LES LONGUES DENTS DES JEUNES LOUPS

Guillaume Soro et Charles Blé Goudé ont longtemps joué à se faire peur, ainsi que tout Ivoirien le sait. L’anecdote fait remonter leur inimitié aussi loin qu’à l’époque où ils étaient étudiants à l’Université, à Abidjan. Que le fait soit vrai ou faux, il demeure que l’ambition politique qui dévore chacun est née et s’est accrue dès leur première passe d’armes. Car il y eut bien cette première fois où leurs chemins se croisèrent et se séparèrent. Avec la tenace promesse de croiser à nouveau les fers « quand on aura trente… » ainsi que le dit la chanson ! Et ce temps semble être venu, un temps dont il faut souhaiter qu’il soit seulement celui d’une confrontation ; et non point celui de la déflagration. Parce qu’entretemps Soro a d’ores et déjà engagé toutes ses (dernières) forces dans l’épreuve comme s’il n’avait plus rien à perdre. Or donc de l’autre côté on voit un Blé Goudé serein- il détient un portefeuille, lui, et annonce qu’il veut mettre les jeunes au travail- tout le contraire de ce qu’il a toujours été. Le ton s’est inversé, l’agitateur n’est plus Blé Goudé, le modéré n’est finalement plus Soro. La roue parait avoir définitivement tourné.

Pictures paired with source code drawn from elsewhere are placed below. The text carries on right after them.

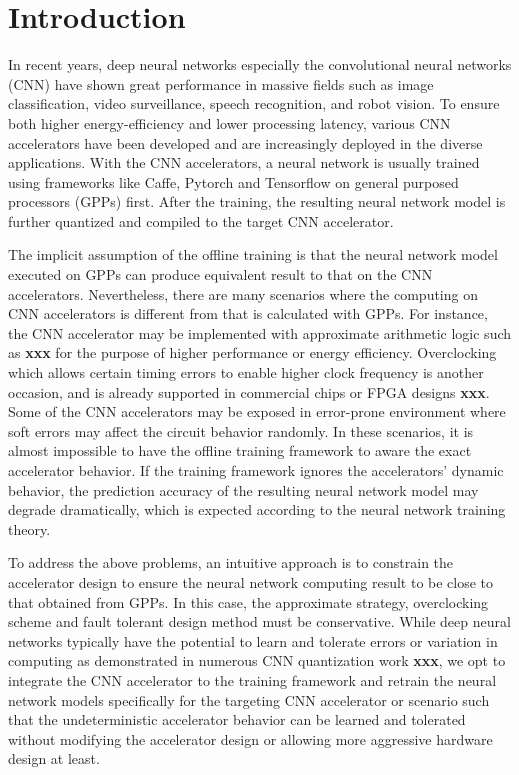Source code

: \section{Introduction} \label{sec:intro}
In recent years, deep neural networks especially the convolutional neural networks (CNN) 
have shown great performance in massive fields such as image classification, 
video surveillance, speech recognition, and robot vision. To ensure both 
higher energy-efficiency and lower processing latency, various CNN accelerators 
\cite{pipecnn_2,Zhang2015_9,Qiu2016_10,deepburing_12,Farabet2010_13,Zeng2018_18} 
have been developed and are increasingly deployed in the diverse applications. 
With the CNN accelerators, a neural network is usually trained 
using frameworks like Caffe, Pytorch and Tensorflow on general purposed 
processors (GPPs) first. After the training, the resulting neural network 
model is further quantized and compiled to the target CNN accelerator. 

The implicit assumption of the offline training is that the neural 
network model executed on GPPs can produce equivalent result to 
that on the CNN accelerators. Nevertheless, there are 
many scenarios where the computing on CNN accelerators 
is different from that is calculated with GPPs. For instance, the 
CNN accelerator may be implemented with approximate arithmetic logic 
such as \textbf{xxx} for the purpose of higher performance or energy efficiency. 
Overclocking  \cite{overclock_3,Razor_15} which allows certain 
timing errors to enable higher clock frequency
is another occasion, and is already supported in commercial chips 
or FPGA designs \textbf{xxx}. Some of the CNN accelerators may be 
exposed in error-prone environment where soft errors 
may affect the circuit behavior randomly. 
In these scenarios, it is almost impossible to have the offline training 
framework to aware the exact accelerator behavior. 
If the training framework ignores the accelerators’ dynamic 
behavior, the prediction accuracy of the resulting neural 
network model may degrade dramatically, which is expected according to 
the neural network training theory.

To address the above problems, an intuitive approach is to 
constrain the accelerator design to ensure the neural 
network computing result to be close to that obtained from GPPs. 
In this case, the approximate strategy, overclocking scheme and 
fault tolerant design method must be conservative. 
While deep neural networks typically have the potential to 
learn and tolerate errors or variation in computing as demonstrated in 
numerous CNN quantization work \textbf{xxx}, we opt to 
integrate the CNN accelerator to the training framework 
and retrain the neural network models specifically for the 
targeting CNN accelerator or scenario such that the undeterministic 
accelerator behavior can be learned and tolerated without 
modifying the accelerator design or allowing more aggressive 
hardware design at least. 


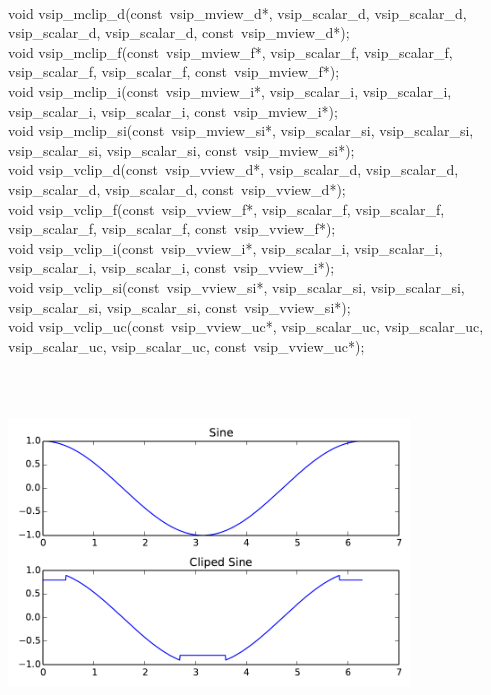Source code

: \\\cvsiplh
\begin{cfuncs}
void vsip\_mclip\_d(const~vsip\_mview\_d*, vsip\_scalar\_d, vsip\_scalar\_d, vsip\_scalar\_d, vsip\_scalar\_d, const~vsip\_mview\_d*);\Bs\\
void vsip\_mclip\_f(const~vsip\_mview\_f*, vsip\_scalar\_f, vsip\_scalar\_f, vsip\_scalar\_f, vsip\_scalar\_f, const~vsip\_mview\_f*);\Bs\\
void vsip\_mclip\_i(const~vsip\_mview\_i*, vsip\_scalar\_i, vsip\_scalar\_i, vsip\_scalar\_i, vsip\_scalar\_i, const~vsip\_mview\_i*);\Bs\\
void vsip\_mclip\_si(const~vsip\_mview\_si*, vsip\_scalar\_si, vsip\_scalar\_si, vsip\_scalar\_si, vsip\_scalar\_si, const~vsip\_mview\_si*);\Bs\\
void vsip\_vclip\_d(const~vsip\_vview\_d*, vsip\_scalar\_d, vsip\_scalar\_d, vsip\_scalar\_d, vsip\_scalar\_d, const~vsip\_vview\_d*);\Bs\\
void vsip\_vclip\_f(const~vsip\_vview\_f*, vsip\_scalar\_f, vsip\_scalar\_f, vsip\_scalar\_f, vsip\_scalar\_f, const~vsip\_vview\_f*);\Bs\\
void vsip\_vclip\_i(const~vsip\_vview\_i*, vsip\_scalar\_i, vsip\_scalar\_i, vsip\_scalar\_i, vsip\_scalar\_i, const~vsip\_vview\_i*);\Bs\\
void vsip\_vclip\_si(const~vsip\_vview\_si*, vsip\_scalar\_si, vsip\_scalar\_si, vsip\_scalar\_si, vsip\_scalar\_si, const~vsip\_vview\_si*);\Bs\\
void vsip\_vclip\_uc(const~vsip\_vview\_uc*, vsip\_scalar\_uc, vsip\_scalar\_uc, vsip\_scalar\_uc, vsip\_scalar\_uc, const~vsip\_vview\_uc*);\Bs\\
\end{cfuncs}
\pyjvsiph
{}
%
\inputminted[linenos=true,resetmargins=true,xleftmargin=.12\textwidth,fontfamily=tt,fontsize=\small]{python}{./pyJvsip_examples/eXclip.py}
\\
\begin{minipage}[c]{\textwidth}\centering\includegraphics[width=0.8\textwidth]{./pyJvsip_examples/eXclip}
\label{fig:ClipExample}\end{minipage}
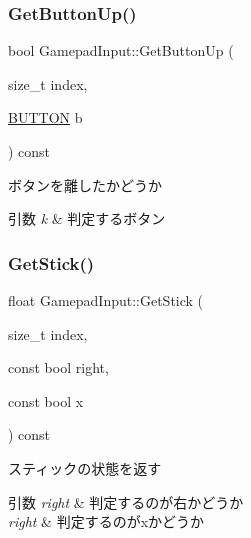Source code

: \subsubsection{\texorpdfstring{Get\+Button\+Up()}{GetButtonUp()}}
{\footnotesize\ttfamily bool Gamepad\+Input\+::\+Get\+Button\+Up (\begin{DoxyParamCaption}\item[{size\+\_\+t}]{index,  }\item[{\mbox{\hyperlink{gamepad__input_8h_a739845b0076428add52ca3cec492e705}{B\+U\+T\+T\+ON}}}]{b }\end{DoxyParamCaption}) const\hspace{0.3cm}{\ttfamily [inline]}}



ボタンを離したかどうか 


\begin{DoxyParams}{引数}
{\em k} & 判定するボタン \\
\hline
\end{DoxyParams}
\mbox{\label{class_gamepad_input_a82333353a23ea0fa92bb87d6cf6592d8}} 
\subsubsection{\texorpdfstring{Get\+Stick()}{GetStick()}}
{\footnotesize\ttfamily float Gamepad\+Input\+::\+Get\+Stick (\begin{DoxyParamCaption}\item[{size\+\_\+t}]{index,  }\item[{const bool}]{right,  }\item[{const bool}]{x }\end{DoxyParamCaption}) const\hspace{0.3cm}{\ttfamily [inline]}}



スティックの状態を返す 


\begin{DoxyParams}{引数}
{\em right} & 判定するのが右かどうか \\
\hline
{\em right} & 判定するのがxかどうか \\
\hline
\end{DoxyParams}
\mbox{\label{class_gamepad_input_a7e95e2a49cbd4729cf7156b9a703252a}} 
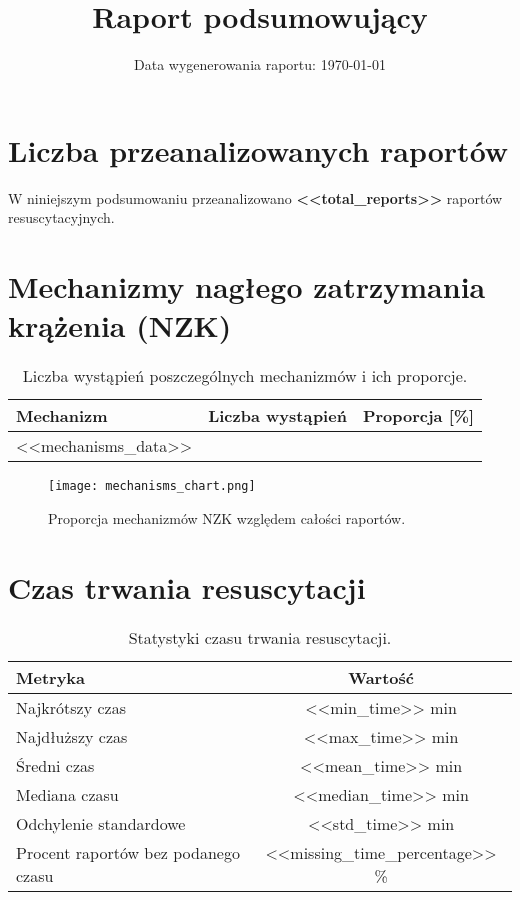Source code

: \documentclass[a4paper,12pt]{article}
\title{Raport podsumowujący}
\date{Data wygenerowania raportu: \today}
\begin{document}
\maketitle
\section*{Liczba przeanalizowanych raportów}
W niniejszym podsumowaniu przeanalizowano \textbf{<<total_reports>>} raportów resuscytacyjnych.

\section{Mechanizmy nagłego zatrzymania krążenia (NZK)}
\begin{table}[H]
\centering
\begin{tabular}{@{}lcc@{}}
\toprule
Mechanizm & Liczba wystąpień & Proporcja [\%] \\ \midrule
<<mechanisms_data>> \bottomrule
\end{tabular}
\caption{Liczba wystąpień poszczególnych mechanizmów i ich proporcje.}
\end{table}

\begin{figure}[H]
    \centering
    \texttt{[image: mechanisms\_chart.png]}
    \caption{Proporcja mechanizmów NZK względem całości raportów.}
\end{figure}

\section{Czas trwania resuscytacji}
\begin{table}[H]
\centering
\begin{tabular}{@{}lc@{}}
\toprule
Metryka & Wartość \\ \midrule
Najkrótszy czas & <<min_time>> min \\
Najdłuższy czas & <<max_time>> min \\
Średni czas & <<mean_time>> min \\
Mediana czasu & <<median_time>> min \\
Odchylenie standardowe & <<std_time>> min \\
Procent raportów bez podanego czasu & <<missing_time_percentage>> \% \\ \bottomrule
\end{tabular}
\caption{Statystyki czasu trwania resuscytacji.}
\end{table}
\end{document}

Les statures et les statuts semblent avoir désormais été changés. Ils étaient interchangeables, les deux hommes se valant jusque dans la réalité de ce jeux des rôles. Mais on comprend que Soro ait été surpris, lui qui se croyait à tort supérieur à son éternel rival. À croire qu’il aura perdu son temps sans vraiment rien comprendre, ivre de gloire dans sa "tour d’ivoire", cette "Primature" qui lui sort par tous les pores telle la marque du sot. ! Les deux jeunes loups de la scène politique ivoirienne se font aujourd’hui face, cependant qu’en arrière les deux véritables sphinx (Gbagbo et Ouattara) s’observent en chiens de faïence. Ils ont chacun distribué toutes leurs cartes et attendent beaucoup des "As"- ou plutôt des "Jokers"- qui s’escriment en ce combat singulier annoncé de longue date. Mais dans cette joute épique Soro, qui détenait déjà le pouvoir, a été à son détriment trop tôt jeté dans l’arène politique. À trop vouloir préparer le terrain pour Ouattara- raison pourquoi il évoluait obséquieusement auprès de Gbagbo- il s’est brûlé les ailes. Il l’aura désormais difficile pour prendre un nouvel envol. Gbagbo y veillera, il faut le croire. Quant à Charles Blé Goudé, bien qu’ayant fait la preuve de sa loyauté en militant avec un rare zèle, son mentor n’a jamais voulu le voir servir dans le gouvernement Soro. Comme s’il voulait le protéger de toute velléité de compromission. Goudé, pourtant combattant aguerri, était gardé en réserve pour des temps…plus tumultueux. Ces temps- on y est désormais- tout porte à croire que Gbagbo les subodorait, ou que du moins il les appréhendait. Il n’ignorait pas qu’il logeait au milieu de lui le loup (Soro) et se doutait bien qu’à la première occasion- les élections qui se profilaient- ce fauve qui ne savait plus cacher ses dents trop longues chercherait à ne faire qu’une bouchée de lui. Ceci rappelle" la trahison" d’un certain Sarkozy au profit de Balladur face à Chirac. Soro rêve peut-être d’un scénario semblable qui le porterait au pouvoir suprême dans un proche avenir. Avec ou sans Ouattara. De préférence sans celui-ci. Le modèle français, le "modèle Sarkozy", existe pour l’encourager dans cette voie.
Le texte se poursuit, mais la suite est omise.